Protein is a major limiting nutrient in animal feed, particularly for ruminants fed grazing and based on roughage as the major ration ingredient. In many areas, leguminous forage grass rich in protein is not widely planted, vegetable protein and animal protein serving as protein supplement feed are in short supply and expensive, and the development of animal husbandry is undoubtedly promoted if the problem of insufficient protein feed can be partially solved or relieved. After a century of research, non-protein nitrogen has been widely used in ruminant nutrition so far, and there are more and more available types of non-protein nitrogen. Although the variety of non-protein nitrogen is wide, many factors such as price, source and side effect and feeding effect are considered. There are only a few non-protein nitrogen compounds that are actually used in livestock and poultry feeds. Nitrogen fertilizer is a non-protein nitrogen source widely used in agriculture. The production potential of nitrogen fertilizers is great, for example, the complex is more used in ruminant feed, true protein is produced by microorganisms in animal rumen, and meat and milk are transformed.

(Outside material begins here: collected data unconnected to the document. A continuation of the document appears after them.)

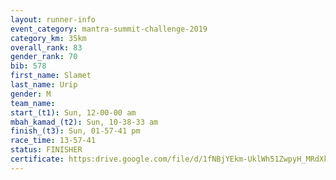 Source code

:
 ```yaml
---
layout: runner-info 
event_category: mantra-summit-challenge-2019 
category_km: 35km 
overall_rank: 83
gender_rank: 70
bib: 578
first_name: Slamet
last_name: Urip
gender: M
team_name: 
start_(t1): Sun, 12-00-00 am
mbah_kamad_(t2): Sun, 10-38-33 am
finish_(t3): Sun, 01-57-41 pm
race_time: 13-57-41
status: FINISHER
certificate: https:drive.google.com/file/d/1fNBjYEkm-UklWh51ZwpyH_MRdXkAZVbB/view?usp=sharing
---
```

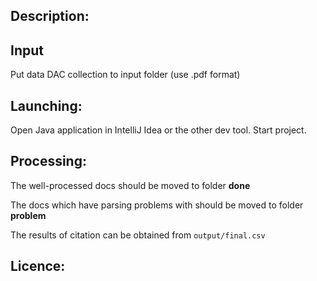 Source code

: ## Description:

## Input 
Put data DAC collection to input folder (use .pdf format)

## Launching:
Open Java application in IntelliJ Idea or the other dev tool.
Start project.

## Processing:
The well-processed docs should be moved to folder **done**

The docs which have parsing problems with should be moved to folder **problem**

The results of citation can be obtained from ```output/final.csv```

## Licence:

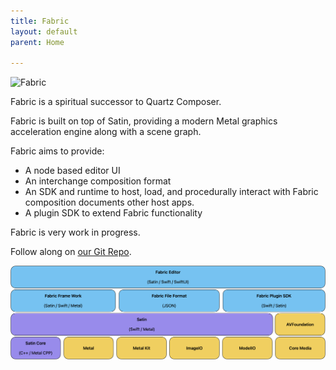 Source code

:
 ```yaml
---
title: Fabric
layout: default
parent: Home

---
```


![Fabric](./images/Fabric-1.png)


Fabric is a spiritual successor to Quartz Composer.

Fabric is built on top of Satin, providing a modern Metal graphics acceleration engine along with a scene graph. 

Fabric aims to provide:

* A node based editor UI
* An interchange composition format
* An SDK and runtime to host, load, and procedurally interact with Fabric composition documents other host apps.
* A plugin SDK to extend Fabric functionality

Fabric is very work in progress. 

Follow along on [our Git Repo](https://github.com/Fabric-Project/Fabric).


![Fabric](./images/Fabric-APIs.png)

Ruminants can synthesize proteins from non-protein nitrogen, while ruminants such as humans, birds, dogs,pigs, etc. cannot efficiently utilize non-protein nitrogen to obtain proteins. Ruminants such as cattle, sheep and camels have multiple stomachs, also called rumens, and microorganisms in the stomachs can utilize non-protein nitrogen to synthesize self-required amino acids and proteins under the condition of sufficient carbohydrate, namely, the ruminants can digest the amino acids required by the microorganisms and actively release the amino acids for protein synthesis. The process of conversion of urea to authentic protein in the stomach involves the following steps:
the free amino acids formed are available to the host animal after absorption in the small intestine.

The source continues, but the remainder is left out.